Osor Musical Evenings (Osorske glazbene večeri) is a Croatian classical music festival that takes place in the historical town of Osor, on the island of Cres in the Kvarner Gulf. The festival was founded in 1976 by Daniel Marušić, a renowned Croatian TV and Opera director, who was its artistic and executive director until his death in 2009. The original idea behind the festival was to revive Osor during the summer, and to create a festival dedicated mostly to works by historical and contemporary Croatian composers. Although in the first decades festival held conferences, theater and opera productions and art exhibitions, today Osor Musical Evenings are oriented exclusively to musical programs, including classical and Contemporary classical music, and occasionally Early music and electronical music.
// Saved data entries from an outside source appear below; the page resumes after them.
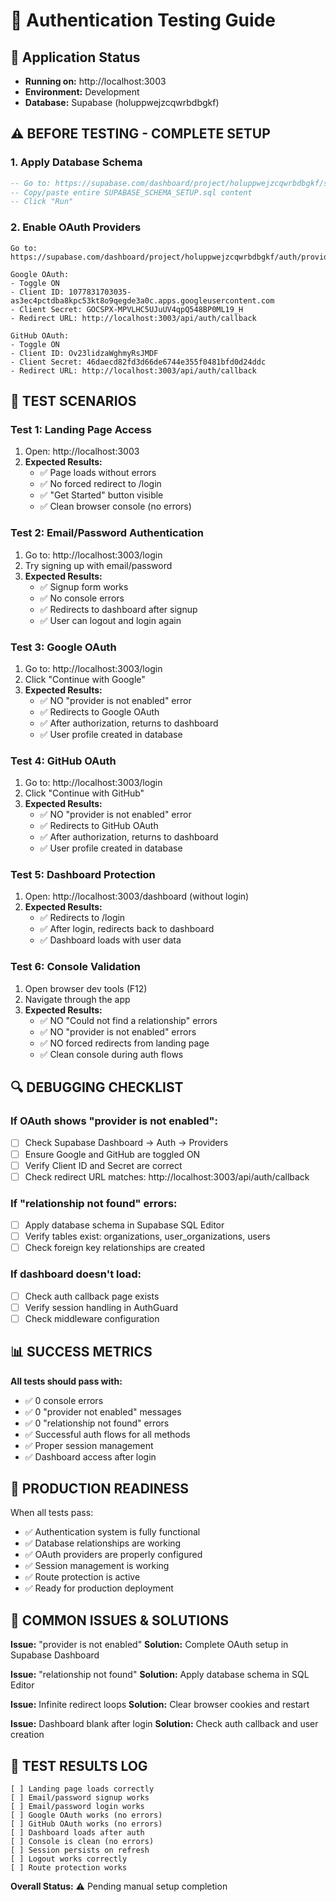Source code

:# 🧪 Authentication Testing Guide

## 🚀 Application Status
- **Running on:** http://localhost:3003
- **Environment:** Development
- **Database:** Supabase (holuppwejzcqwrbdbgkf)

## ⚠️ BEFORE TESTING - COMPLETE SETUP

### **1. Apply Database Schema**
```sql
-- Go to: https://supabase.com/dashboard/project/holuppwejzcqwrbdbgkf/sql
-- Copy/paste entire SUPABASE_SCHEMA_SETUP.sql content
-- Click "Run"
```

### **2. Enable OAuth Providers**
```
Go to: https://supabase.com/dashboard/project/holuppwejzcqwrbdbgkf/auth/providers

Google OAuth:
- Toggle ON
- Client ID: 1077831703035-as3ec4pctdba8kpc53kt8o9qegde3a0c.apps.googleusercontent.com
- Client Secret: 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
- Redirect URL: http://localhost:3003/api/auth/callback

GitHub OAuth:
- Toggle ON
- Client ID: Ov23lidzaWghmyRsJMDF
- Client Secret: 46daecd82fd3d66de6744e355f0481bfd0d24ddc
- Redirect URL: http://localhost:3003/api/auth/callback
```

## 🧪 TEST SCENARIOS

### **Test 1: Landing Page Access**
1. Open: http://localhost:3003
2. **Expected Results:**
   - ✅ Page loads without errors
   - ✅ No forced redirect to /login
   - ✅ "Get Started" button visible
   - ✅ Clean browser console (no errors)

### **Test 2: Email/Password Authentication**
1. Go to: http://localhost:3003/login
2. Try signing up with email/password
3. **Expected Results:**
   - ✅ Signup form works
   - ✅ No console errors
   - ✅ Redirects to dashboard after signup
   - ✅ User can logout and login again

### **Test 3: Google OAuth**
1. Go to: http://localhost:3003/login
2. Click "Continue with Google"
3. **Expected Results:**
   - ✅ NO "provider is not enabled" error
   - ✅ Redirects to Google OAuth
   - ✅ After authorization, returns to dashboard
   - ✅ User profile created in database

### **Test 4: GitHub OAuth**
1. Go to: http://localhost:3003/login
2. Click "Continue with GitHub"
3. **Expected Results:**
   - ✅ NO "provider is not enabled" error
   - ✅ Redirects to GitHub OAuth
   - ✅ After authorization, returns to dashboard
   - ✅ User profile created in database

### **Test 5: Dashboard Protection**
1. Open: http://localhost:3003/dashboard (without login)
2. **Expected Results:**
   - ✅ Redirects to /login
   - ✅ After login, redirects back to dashboard
   - ✅ Dashboard loads with user data

### **Test 6: Console Validation**
1. Open browser dev tools (F12)
2. Navigate through the app
3. **Expected Results:**
   - ✅ NO "Could not find a relationship" errors
   - ✅ NO "provider is not enabled" errors
   - ✅ NO forced redirects from landing page
   - ✅ Clean console during auth flows

## 🔍 DEBUGGING CHECKLIST

### **If OAuth shows "provider is not enabled":**
- [ ] Check Supabase Dashboard → Auth → Providers
- [ ] Ensure Google and GitHub are toggled ON
- [ ] Verify Client ID and Secret are correct
- [ ] Check redirect URL matches: http://localhost:3003/api/auth/callback

### **If "relationship not found" errors:**
- [ ] Apply database schema in Supabase SQL Editor
- [ ] Verify tables exist: organizations, user_organizations, users
- [ ] Check foreign key relationships are created

### **If dashboard doesn't load:**
- [ ] Check auth callback page exists
- [ ] Verify session handling in AuthGuard
- [ ] Check middleware configuration

## 📊 SUCCESS METRICS

**All tests should pass with:**
- ✅ 0 console errors
- ✅ 0 "provider not enabled" messages
- ✅ 0 "relationship not found" errors
- ✅ Successful auth flows for all methods
- ✅ Proper session management
- ✅ Dashboard access after login

## 🎯 PRODUCTION READINESS

When all tests pass:
- ✅ Authentication system is fully functional
- ✅ Database relationships are working
- ✅ OAuth providers are properly configured
- ✅ Session management is working
- ✅ Route protection is active
- ✅ Ready for production deployment

## 🚨 COMMON ISSUES & SOLUTIONS

**Issue:** "provider is not enabled"
**Solution:** Complete OAuth setup in Supabase Dashboard

**Issue:** "relationship not found"
**Solution:** Apply database schema in SQL Editor

**Issue:** Infinite redirect loops
**Solution:** Clear browser cookies and restart

**Issue:** Dashboard blank after login
**Solution:** Check auth callback and user creation

## 📝 TEST RESULTS LOG

```
[ ] Landing page loads correctly
[ ] Email/password signup works
[ ] Email/password login works
[ ] Google OAuth works (no errors)
[ ] GitHub OAuth works (no errors)
[ ] Dashboard loads after auth
[ ] Console is clean (no errors)
[ ] Session persists on refresh
[ ] Logout works correctly
[ ] Route protection works
```

**Overall Status:** ⚠️ Pending manual setup completion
The main concert hall is the late-15th century church of the Assumption of the Virgin Mary (the former cathedral of Osor), while other concert spaces are used, such as the main square in Osor and archeological site of St Peter church. For their outstanding contribution in the field of classical music in Croatia, the festival was declared national in 2011. The top notch musicians over the last several years include L'Arpeggiata and Christina Pluhar, Giovanni Sollima, Diana Haller, Renata Pokupić, Aleksandar Marković among others.

In the last 40 years around 300 new compositions were first performed in Osor, many of which were commissioned by the festival or dedicated to Osor. The major festival commission is Osor Trilogy: Osor Requiem (Boris Papandopulo, 1978), Osor Mystery (Boris Papandopulo, 1979), and Osor Cry (Berislav Šipuš, 2009) for soloists, mixed choir, and chamber orchestra. The first integral performance at the 37th Osor Musical evenings was recorded by Croatian Radiotelevision and was published as a triple DVD in 2013. First three decades of festival are well documented in a book by Dodi Komanov, Arkadija hrvatske glazbe: 30 godina festivala Osorske glazbene večeri (Arcady of Croatian music: 30 years of Osor Musical Evenings) published by the festival in 2006.